The latest iteration of 5-Series Sport sedans from BMW features new styling and lots of innovative high-tech mechanical developments that enhance not only the car’s appearance, but its performance prowess as well. The new 5-Series comprises three distinct models, each powered by its own specific engine.

• The 525i, base-priced at $39,995 (including destination charge) gets down the road with power from a 2.5-liter, 184-horsepower inline six-cylinder engine.

• The 530i sedan, starting at $44,995 is powered by a 3.0-liter straight-six pumping out 225 horsepower.

• The top-of-the line 545i, offered in two versions, both powered by a 4.4-liter, 325-horsepower V-8, first introduced in the 7-Series. The difference is in the choice of transmission and packaging. A 545i with a six-speed automatic gearbox and luxury appointments is priced at $54,995 while a 545i with the six-speed manual shifter and Sport equipment bases at $57,600. The latter example also offers the SMG (sequential manual gearbox) as an option. All engines reside beneath an aluminum hood.

New features and equipment for the 2004 5-Series four-door sedans include active steering, active roll stabilization and run-flat performance tires as part of a new performance package; optional heads-up display; optional active cruise control; optional rear-seat entertainment package, with video monitor, multimedia changer, wireless remote control and external source input jack; iDrive control system; available Sirius satellite radio; BMW ambient lighting; intelligent safety and information system for safety systems control; integrated front- and rear-seat head-protection system; available heated rear seats; and voice command system (included with the optional navigation system).

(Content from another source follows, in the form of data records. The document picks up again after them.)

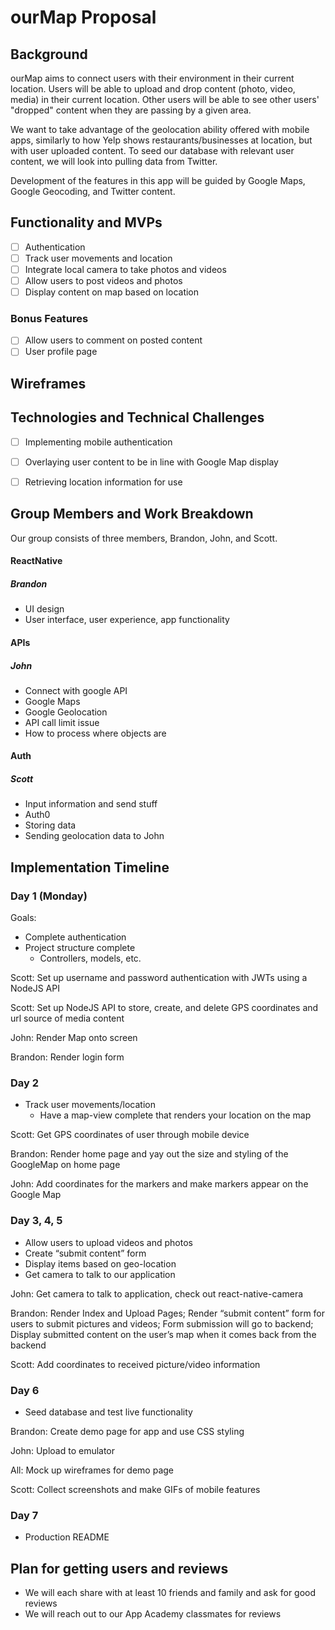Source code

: # ourMap Proposal

## Background

ourMap aims to connect users with their environment in their current location. Users will be able to upload and drop content (photo, video, media) in their current location. Other users will be able to see other users' "dropped" content when they are passing by a given area.

We want to take advantage of the geolocation ability offered with mobile apps, similarly to how Yelp shows restaurants/businesses at location, but with user uploaded content. To seed our database with relevant user content, we will look into pulling data from Twitter.

Development of the features in this app will be guided by Google Maps, Google Geocoding, and Twitter content. 

## Functionality and MVPs

- [ ] Authentication
- [ ] Track user movements and location
- [ ] Integrate local camera to take photos and videos
- [ ] Allow users to post videos and photos
- [ ] Display content on map based on location

### Bonus Features

- [ ] Allow users to comment on posted content
- [ ] User profile page

## Wireframes

## Technologies and Technical Challenges

- [ ] Implementing mobile authentication
- [ ] Overlaying user content to be in line with Google Map display
- [ ] Retrieving location information for use


## Group Members and Work Breakdown

Our group consists of three members, Brandon, John, and Scott.

#### ReactNative
##### Brandon
 - UI design
 - User interface, user experience, app functionality
#### APIs
##### John
 - Connect with google API
 - Google Maps
 - Google Geolocation
 - API call limit issue
 - How to process where objects are
#### Auth
##### Scott
 - Input information and send stuff
 - Auth0
 - Storing data
 - Sending geolocation data to John


## Implementation Timeline

### Day 1 (Monday)

Goals: 
- Complete authentication
- Project structure complete
	- Controllers, models, etc.

Scott: Set up username and password authentication with JWTs using a NodeJS API

Scott: Set up NodeJS API to store, create, and delete GPS coordinates and url source of media content

John: Render Map onto screen

Brandon: Render login form


### Day 2 

- Track user movements/location
	- Have a map-view complete that renders your location on the map

Scott: Get GPS coordinates of user through mobile device 

Brandon: Render home page and yay out the size and styling of the GoogleMap on home page

John: Add coordinates for the markers and make markers appear on the Google Map

### Day 3, 4, 5

- Allow users to upload videos and photos
- Create “submit content” form
- Display items based on geo-location
- Get camera to talk to our application

John: Get camera to talk to application, check out react-native-camera

Brandon: Render Index and Upload Pages; Render “submit content” form for users to submit pictures and videos; Form submission will go to backend; Display submitted content on the user’s map when it comes back from the backend

Scott: Add coordinates to received picture/video information

### Day 6

- Seed database and test live functionality

Brandon: Create demo page for app and use CSS styling

John: Upload to emulator

All: Mock up wireframes for demo page

Scott: Collect screenshots and make GIFs of mobile features

### Day 7

- Production README

## Plan for getting users and reviews
- We will each share with at least 10 friends and family and ask for good reviews
- We will reach out to our App Academy classmates for reviews
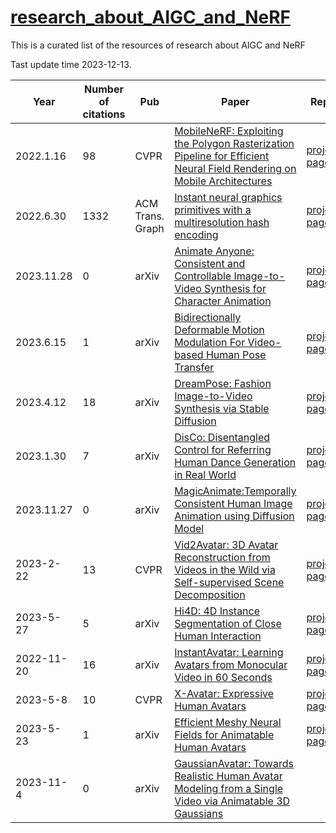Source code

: # [research_about_AIGC_and_NeRF](https://github.com/huzhenbang/research_about_AIGC_and_NeRF)

This is a curated list of the resources of research about AIGC and NeRF 

Tast update time 2023-12-13.

| Year | Number of citations | Pub | Paper | Repo |
| -------- |  -------- | -------- | -------- | -------- | 
|2022.1.16|98|CVPR|[MobileNeRF: Exploiting the Polygon Rasterization Pipeline for Efficient Neural Field Rendering on Mobile Architectures](https://arxiv.org/abs/2208.00277)| [project page](http://mobile-nerf.github.io/)|
|2022.6.30|1332|ACM Trans. Graph|[Instant neural graphics primitives with a multiresolution hash encoding](https://arxiv.org/abs/2201.05989)|[project page](https://nvlabs.github.io/instant-ngp/)|
|2023.11.28|0|arXiv|[Animate Anyone: Consistent and Controllable Image-to-Video Synthesis for Character Animation](https://arxiv.org/abs/2311.17117.pdf)|[project page](https://humanaigc.github.io/animate-anyone/)|
|2023.6.15|1|arXiv|[Bidirectionally Deformable Motion Modulation For Video-based Human Pose Transfer](https://arxiv.org/abs/2307.07754)|[project page](https://github.com/rocketappslab/BDMM/)|
|2023.4.12|18|arXiv|[DreamPose: Fashion Image-to-Video Synthesis via Stable Diffusion](https://arxiv.org/abs/2304.06025)|[project page](https://github.com/johannakarras/DreamPose)|
|2023.1.30|7|arXiv|[DisCo: Disentangled Control for Referring Human Dance Generation in Real World](https://arxiv.org/abs/2307.00040)|[project page](https://disco-dance.github.io/)|
|2023.11.27|0|arXiv|[MagicAnimate:Temporally Consistent Human Image Animation using Diffusion Model](https://arxiv.org/abs/2311.16498)|[project page](https://showlab.github.io/magicanimate/)|
|2023-2-22|13|CVPR|[Vid2Avatar: 3D Avatar Reconstruction from Videos in the Wild via Self-supervised Scene Decomposition](https://arxiv.org/abs/2302.11566)|[project page](https://moygcc.github.io/vid2avatar/)|
|2023-5-27|5|arXiv|[Hi4D: 4D Instance Segmentation of Close Human Interaction](https://arxiv.org/abs/2303.15380)|[project page](https://yifeiyin04.github.io/Hi4D/)
|2022-11-20|16|arXiv|[InstantAvatar: Learning Avatars from Monocular Video in 60 Seconds](https://arxiv.org/abs/2212.10550)|[project page](https://tijiang13.github.io/InstantAvatar/)
|2023-5-8|10|CVPR|[X-Avatar: Expressive Human Avatars](https://arxiv.org/abs/2303.04805)|[project page](https://skype-line.github.io/projects/X-Avatar/)
|2023-5-23|1|arXiv|[Efficient Meshy Neural Fields for Animatable Human Avatars](https://arxiv.org/abs/2303.12965)|[project page](https://skype-line.github.io/projects/X-Avatar/)|
|2023-11-4|0|arXiv|[GaussianAvatar: Towards Realistic Human Avatar Modeling from a Single Video via Animatable 3D Gaussians](https://github.com/huliangxiao/GaussianAvatar)
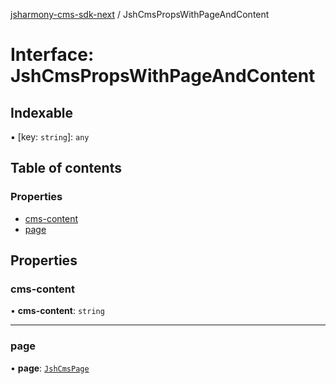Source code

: [jsharmony-cms-sdk-next](../README.md) / JshCmsPropsWithPageAndContent

# Interface: JshCmsPropsWithPageAndContent

## Indexable

▪ [key: `string`]: `any`

## Table of contents

### Properties

- [cms-content](JshCmsPropsWithPageAndContent.md#cms-content)
- [page](JshCmsPropsWithPageAndContent.md#page)

## Properties

### cms-content

• **cms-content**: `string`

___

### page

• **page**: [`JshCmsPage`](JshCmsPage.md)
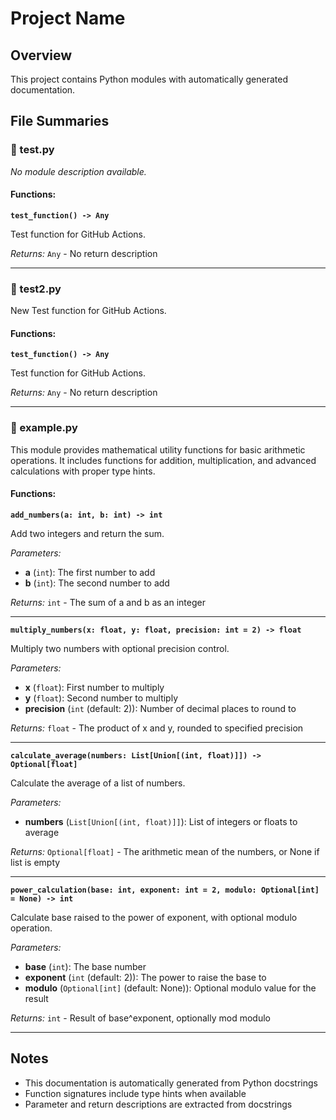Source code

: # Project Name

## Overview
This project contains Python modules with automatically generated documentation.

## File Summaries

### 📄 test.py
*No module description available.*

#### Functions:

**`test_function() -> Any`**

Test function for GitHub Actions.

*Returns:* `Any` - No return description

---

### 📄 test2.py
New Test function for GitHub Actions.

#### Functions:

**`test_function() -> Any`**

Test function for GitHub Actions.

*Returns:* `Any` - No return description

---

### 📄 example.py
This module provides mathematical utility functions for basic arithmetic operations.
It includes functions for addition, multiplication, and advanced calculations with proper type hints.

#### Functions:

**`add_numbers(a: int, b: int) -> int`**

Add two integers and return the sum.

*Parameters:*
- **a** (`int`): The first number to add
- **b** (`int`): The second number to add

*Returns:* `int` - The sum of a and b as an integer

---

**`multiply_numbers(x: float, y: float, precision: int = 2) -> float`**

Multiply two numbers with optional precision control.

*Parameters:*
- **x** (`float`): First number to multiply
- **y** (`float`): Second number to multiply
- **precision** (`int` (default: 2)): Number of decimal places to round to

*Returns:* `float` - The product of x and y, rounded to specified precision

---

**`calculate_average(numbers: List[Union[(int, float)]]) -> Optional[float]`**

Calculate the average of a list of numbers.

*Parameters:*
- **numbers** (`List[Union[(int, float)]]`): List of integers or floats to average

*Returns:* `Optional[float]` - The arithmetic mean of the numbers, or None if list is empty

---

**`power_calculation(base: int, exponent: int = 2, modulo: Optional[int] = None) -> int`**

Calculate base raised to the power of exponent, with optional modulo operation.

*Parameters:*
- **base** (`int`): The base number
- **exponent** (`int` (default: 2)): The power to raise the base to
- **modulo** (`Optional[int]` (default: None)): Optional modulo value for the result

*Returns:* `int` - Result of base^exponent, optionally mod modulo

---

## Notes

- This documentation is automatically generated from Python docstrings
- Function signatures include type hints when available
- Parameter and return descriptions are extracted from docstrings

There’s even an adaptive brake-light system that increases the intensity of illumination with the force of brake application and an adaptive headlamp system that aims light in the direction steered.

Perhaps the most significant and impressive new feature is the active steering, which is exclusive to BMW in the U.S. market. The system varies the steering ratio, based upon vehicle speed and other driving conditions via an electromechanical process, thereby reducing the physical steering effort required in normally taxing situations.

The new 5-Series adopts many of the 7-Series design cues, though in a somewhat more conservative manner. It skillfully blends the practicality of a sedan with BMW’s legendary sportiness. Overhangs are short and the stance gives the appearance of leaning dynamically forward. Concave and convex surfaces are based on the subtle yet complex interplay of line and form in what ultimately becomes a display of clean and simple expression.